Last month I celebrated a milestone birthday in my life.
As with any birthday, it was the perfect opportunity to reflect upon how I’ve lived my life so far. There were plenty of good days, and I will always be proud to have committed so much of my life in public service to improving people’s lives while making our communities better places to live.
But as we get older, many of us can’t help but ask ourselves if we’ve been living a healthy lifestyle. As your State Senator, I’ll admit that it isn’t always easy to make sure I’m eating right and getting enough exercise while focusing on the obligations of my job. I try my best, but I know I could do better.
That’s why American Heart Month is so important – this February is a chance to raise awareness about healthy living.

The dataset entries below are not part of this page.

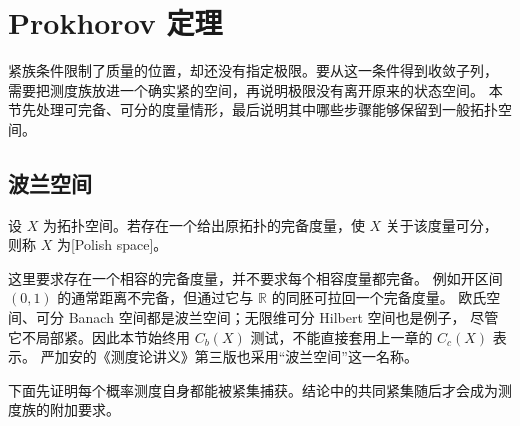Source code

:\section{Prokhorov 定理}
\label{b1:sec:1204}


紧族条件限制了质量的位置，却还没有指定极限。要从这一条件得到收敛子列，
需要把测度族放进一个确实紧的空间，再说明极限没有离开原来的状态空间。
本节先处理可完备、可分的度量情形，最后说明其中哪些步骤能够保留到一般拓扑空间。

\subsection{波兰空间}
\label{b1:subsec:120401}

\begin{definition}\label{b1:def:polish-space}
设 \(X\) 为拓扑空间。若存在一个给出原拓扑的完备度量，使 \(X\) 关于该度量可分，
则称 \(X\) 为[Polish space]。
\end{definition}

这里要求存在一个相容的完备度量，并不要求每个相容度量都完备。
例如开区间 \((0,1)\) 的通常距离不完备，但通过它与 \(\mathbb R\) 的同胚可拉回一个完备度量。
欧氏空间、可分 Banach 空间都是波兰空间；无限维可分 Hilbert 空间也是例子，
尽管它不局部紧。因此本节始终用 \(C_b(X)\) 测试，不能直接套用上一章的 \(C_c(X)\) 表示。
严加安的《测度论讲义》第三版\cite[第5.7节]{Yan2021Cedulun}也采用“波兰空间”这一名称。

\ProseParagraphBreak

下面先证明每个概率测度自身都能被紧集捕获。结论中的共同紧集随后才会成为测度族的附加要求。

Heart disease is the leading cause of death for men and women living in the United States, and 29 percent of American adults – that’s 1 in every 3 of us – have high blood pressure. There’s no doubt we all know someone who has been touched by this tragedy. These are unfortunate statistics, but fortunately heart disease can be prevented by making better choices about how we live.
We all want to experience long, healthy lives, and we wish the same for our friends and loved ones. By encouraging those around us to properly manage their diet and exercise, we can be hopeful that our close relationships are as lasting and as fulfilling as possible.
But first, this goal starts with you. It is never too late to start living a healthier, more active life, and anything is better than nothing. For adults, the U.S. Department of Health recommends 2 hours and 30 minutes each week of moderate aerobic activity – like walking fast, dancing, and biking. But being physically active even for just 10 to 15 minutes two or three times a day can still help burn calories and get rid of extra weight.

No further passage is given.